===== Available records

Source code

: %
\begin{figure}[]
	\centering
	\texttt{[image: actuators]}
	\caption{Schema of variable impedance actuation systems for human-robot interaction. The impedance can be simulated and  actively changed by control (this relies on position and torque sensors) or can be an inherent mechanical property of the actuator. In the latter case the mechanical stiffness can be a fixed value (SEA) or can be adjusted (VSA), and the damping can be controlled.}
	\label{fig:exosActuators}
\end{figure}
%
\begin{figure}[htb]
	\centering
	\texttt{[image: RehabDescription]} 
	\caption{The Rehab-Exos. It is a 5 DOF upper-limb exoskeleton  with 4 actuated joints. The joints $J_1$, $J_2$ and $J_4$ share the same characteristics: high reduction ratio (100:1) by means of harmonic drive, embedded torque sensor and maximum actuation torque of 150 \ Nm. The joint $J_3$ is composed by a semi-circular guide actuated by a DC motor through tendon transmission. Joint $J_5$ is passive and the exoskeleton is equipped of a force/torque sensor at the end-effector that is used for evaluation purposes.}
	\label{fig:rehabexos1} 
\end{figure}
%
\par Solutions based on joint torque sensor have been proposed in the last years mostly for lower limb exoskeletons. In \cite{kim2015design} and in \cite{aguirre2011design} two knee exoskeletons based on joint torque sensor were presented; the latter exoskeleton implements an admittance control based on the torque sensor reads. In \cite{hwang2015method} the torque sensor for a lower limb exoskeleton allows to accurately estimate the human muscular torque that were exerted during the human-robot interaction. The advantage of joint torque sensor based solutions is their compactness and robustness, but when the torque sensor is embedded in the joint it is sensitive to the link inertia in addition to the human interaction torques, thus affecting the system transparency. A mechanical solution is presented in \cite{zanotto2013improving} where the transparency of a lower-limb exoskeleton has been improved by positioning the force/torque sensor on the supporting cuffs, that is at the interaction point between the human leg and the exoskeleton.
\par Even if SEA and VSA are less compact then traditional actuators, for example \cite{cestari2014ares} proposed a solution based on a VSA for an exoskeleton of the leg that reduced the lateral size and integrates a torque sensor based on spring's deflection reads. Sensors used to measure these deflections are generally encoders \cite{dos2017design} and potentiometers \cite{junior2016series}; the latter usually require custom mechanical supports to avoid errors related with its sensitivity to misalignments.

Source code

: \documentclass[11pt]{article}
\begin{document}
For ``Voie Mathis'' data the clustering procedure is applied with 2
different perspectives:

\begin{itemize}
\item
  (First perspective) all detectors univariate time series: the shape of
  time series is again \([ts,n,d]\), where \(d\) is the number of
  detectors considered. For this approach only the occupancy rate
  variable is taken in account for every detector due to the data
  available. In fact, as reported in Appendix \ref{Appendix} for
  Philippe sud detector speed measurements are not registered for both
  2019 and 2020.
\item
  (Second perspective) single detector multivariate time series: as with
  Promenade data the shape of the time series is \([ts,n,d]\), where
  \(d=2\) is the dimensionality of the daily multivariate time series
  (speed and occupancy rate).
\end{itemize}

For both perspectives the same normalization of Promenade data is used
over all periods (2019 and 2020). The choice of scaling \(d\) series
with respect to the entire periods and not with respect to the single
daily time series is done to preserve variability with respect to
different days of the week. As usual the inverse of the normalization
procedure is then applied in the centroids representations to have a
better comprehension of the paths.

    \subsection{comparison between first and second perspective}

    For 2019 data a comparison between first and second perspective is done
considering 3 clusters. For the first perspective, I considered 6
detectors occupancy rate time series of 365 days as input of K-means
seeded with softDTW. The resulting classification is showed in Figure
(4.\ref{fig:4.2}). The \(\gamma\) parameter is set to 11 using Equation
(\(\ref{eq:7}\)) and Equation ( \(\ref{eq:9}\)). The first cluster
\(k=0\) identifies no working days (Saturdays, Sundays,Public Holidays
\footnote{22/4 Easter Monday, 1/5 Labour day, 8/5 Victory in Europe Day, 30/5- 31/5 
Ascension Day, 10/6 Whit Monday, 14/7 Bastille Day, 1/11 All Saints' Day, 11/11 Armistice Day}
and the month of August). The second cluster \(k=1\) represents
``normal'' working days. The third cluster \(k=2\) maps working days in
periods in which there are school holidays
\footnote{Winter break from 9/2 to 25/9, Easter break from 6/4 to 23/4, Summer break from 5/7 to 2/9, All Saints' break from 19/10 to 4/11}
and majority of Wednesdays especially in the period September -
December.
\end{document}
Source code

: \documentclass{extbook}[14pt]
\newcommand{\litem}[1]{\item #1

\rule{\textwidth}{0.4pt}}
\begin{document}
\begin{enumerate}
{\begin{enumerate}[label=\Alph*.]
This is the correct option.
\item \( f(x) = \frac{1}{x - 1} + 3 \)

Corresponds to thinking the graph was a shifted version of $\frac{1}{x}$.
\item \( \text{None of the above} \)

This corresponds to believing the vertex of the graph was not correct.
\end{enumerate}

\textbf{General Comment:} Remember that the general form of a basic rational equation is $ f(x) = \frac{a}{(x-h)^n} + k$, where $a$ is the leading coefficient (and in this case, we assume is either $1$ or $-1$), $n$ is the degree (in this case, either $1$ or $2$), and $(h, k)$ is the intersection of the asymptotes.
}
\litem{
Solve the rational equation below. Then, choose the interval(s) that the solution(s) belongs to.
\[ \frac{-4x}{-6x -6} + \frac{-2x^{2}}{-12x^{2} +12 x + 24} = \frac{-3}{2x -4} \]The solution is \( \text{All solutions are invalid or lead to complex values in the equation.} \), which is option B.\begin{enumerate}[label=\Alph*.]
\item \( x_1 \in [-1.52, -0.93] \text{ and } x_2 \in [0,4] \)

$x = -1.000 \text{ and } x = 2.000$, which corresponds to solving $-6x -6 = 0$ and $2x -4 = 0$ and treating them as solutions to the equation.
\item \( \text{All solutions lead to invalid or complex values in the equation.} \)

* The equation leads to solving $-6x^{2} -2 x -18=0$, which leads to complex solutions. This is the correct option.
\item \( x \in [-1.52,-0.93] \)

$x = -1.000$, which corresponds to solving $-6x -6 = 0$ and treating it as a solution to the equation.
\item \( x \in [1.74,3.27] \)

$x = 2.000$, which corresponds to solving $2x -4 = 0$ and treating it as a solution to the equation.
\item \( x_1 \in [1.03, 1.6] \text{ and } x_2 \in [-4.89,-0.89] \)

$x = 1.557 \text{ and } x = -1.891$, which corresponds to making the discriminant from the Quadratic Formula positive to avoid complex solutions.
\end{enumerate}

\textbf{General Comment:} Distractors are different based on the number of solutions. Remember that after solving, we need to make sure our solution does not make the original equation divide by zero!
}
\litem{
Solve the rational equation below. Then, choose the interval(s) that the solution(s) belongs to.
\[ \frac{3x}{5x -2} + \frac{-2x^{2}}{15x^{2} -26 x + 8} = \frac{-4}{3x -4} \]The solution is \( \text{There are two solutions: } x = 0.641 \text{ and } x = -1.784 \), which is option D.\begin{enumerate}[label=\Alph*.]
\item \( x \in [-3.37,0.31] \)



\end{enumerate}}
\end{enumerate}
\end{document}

==========

About this task: Identify each line in the entries with the word "Monday" and copy it.

Your response:
\footnote{22/4 Easter Monday, 1/5 Labour day, 8/5 Victory in Europe Day, 30/5- 31/5 
Ascension Day, 10/6 Whit Monday, 14/7 Bastille Day, 1/11 All Saints' Day, 11/11 Armistice Day}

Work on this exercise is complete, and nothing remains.